PPBM Youth chief, Syed Saddiq Syed Abdul Rahman concurred with Rais, pointing out that Sanusi was “an exemplary father-like figure” for young leaders in PPBM.
“He was soft-spoken, yet witty. Kind, yet firm … Even during our last conversation about a month ago, he was a walking Wikipedia,” Syed Saddiq told Malay Mail, referring to the online encyclopedia.
“[He was] a library of knowledge. He could share the exact date or time of a historical event which illuminates our nation.”
PPBM information chief Datuk Kamaruddin Nor said he first knew Sanusi back in the 1970s when they both were part of Abim’s pioneers, and related Sanusi’s role in forming Shamelin ― a cooperative society for the poor Malays to partake in the country's booming economy then.
“Under his stewardship the co-operative society has grown to become one amongst the big national societies it is today.
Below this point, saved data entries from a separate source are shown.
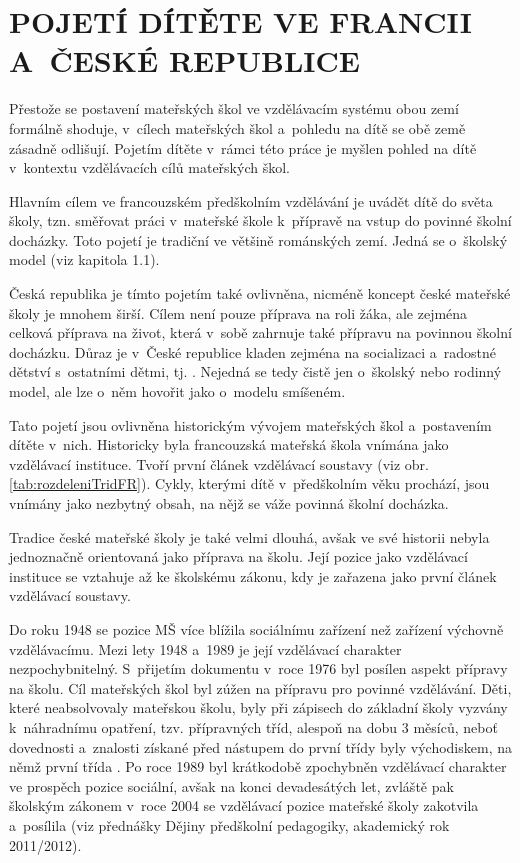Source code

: \chapter{POJETÍ DÍTĚTE VE FRANCII A~ČESKÉ REPUBLICE}

Přestože se postavení mateřských škol ve vzdělávacím systému obou zemí formálně shoduje, v~cílech mateřských škol a~pohledu na dítě se obě země zásadně odlišují. Pojetím dítěte v~rámci této práce je myšlen pohled na dítě v~kontextu vzdělávacích cílů mateřských škol. 

Hlavním cílem ve francouzském předškolním vzdělávání je uvádět dítě do světa školy, tzn. směřovat práci v~mateřské škole k~přípravě na vstup do povinné školní docházky. Toto pojetí je tradiční ve většině románských zemí. Jedná se o~školský model (viz kapitola 1.1).

 Česká republika je tímto pojetím také ovlivněna, nicméně koncept české mateřské školy je mnohem širší. Cílem není pouze příprava na roli žáka, ale zejména celková příprava na život, která v~sobě zahrnuje také přípravu na povinnou školní docházku. Důraz je v~České republice kladen zejména na socializaci a~radostné dětství s~ostatními dětmi, tj. . Nejedná se tedy čistě jen o~školský nebo rodinný model, ale lze o~něm hovořit jako o~modelu smíšeném. 

 Tato pojetí jsou ovlivněna historickým vývojem mateřských škol a~postavením dítěte v~nich. Historicky byla francouzská mateřská škola vnímána jako vzdělávací instituce. Tvoří první článek vzdělávací soustavy (viz obr. \ref{tab:rozdeleniTridFR}). Cykly, kterými dítě v~předškolním věku prochází, jsou vnímány jako nezbytný obsah, na nějž se váže povinná školní docházka. 

Tradice české mateřské školy je také velmi dlouhá, avšak ve své historii nebyla jednoznačně orientovaná jako příprava na školu. Její pozice jako vzdělávací instituce se vztahuje až ke školskému zákonu, kdy je zařazena jako první článek vzdělávací soustavy. 

 Do roku 1948 se pozice MŠ více blížila sociálnímu zařízení než zařízení výchovně vzdělávacímu. Mezi lety 1948 a~1989 je její vzdělávací charakter nezpochybnitelný. S~přijetím dokumentu  v~roce 1976 byl posílen aspekt přípravy na školu. Cíl mateřských škol byl zúžen na přípravu pro povinné vzdělávání. Děti, které neabsolvovaly mateřskou školu, byly při zápisech do základní školy vyzvány k~náhradnímu opatření, tzv. přípravných tříd, alespoň na dobu 3 měsíců, neboť dovednosti a~znalosti získané před nástupem do první třídy byly východiskem, na němž první třída . Po roce 1989 byl krátkodobě zpochybněn vzdělávací charakter ve prospěch pozice sociální, avšak na konci devadesátých let, zvláště pak školským zákonem v~roce 2004 se vzdělávací pozice mateřské školy zakotvila a~posílila (viz přednášky Dějiny předškolní pedagogiky, akademický rok 2011/2012).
But he made his mark in politics more than in others,” he said, relating Sanusi’s appointment as minister and then Kedah mentri besar.
The former Umno politician was appointed minister of regional and rural development in 1981 and later minister of agriculture in 1986. He later served Kedah between 1996 and 1999.
“He was a man of ideas some of which were ahead of his time. Partly due to that he was no stranger to controversy,” Kamaruddin said.
“The family may have lost a son. I have lost a brother and a friend. PPBM suffers a loss of its staunchest supporter.”
Sanusi passed away early this morning just before the Subuh prayer time. He was 74.
He will be buried at the Bukit Kiara Muslim Cemetery today.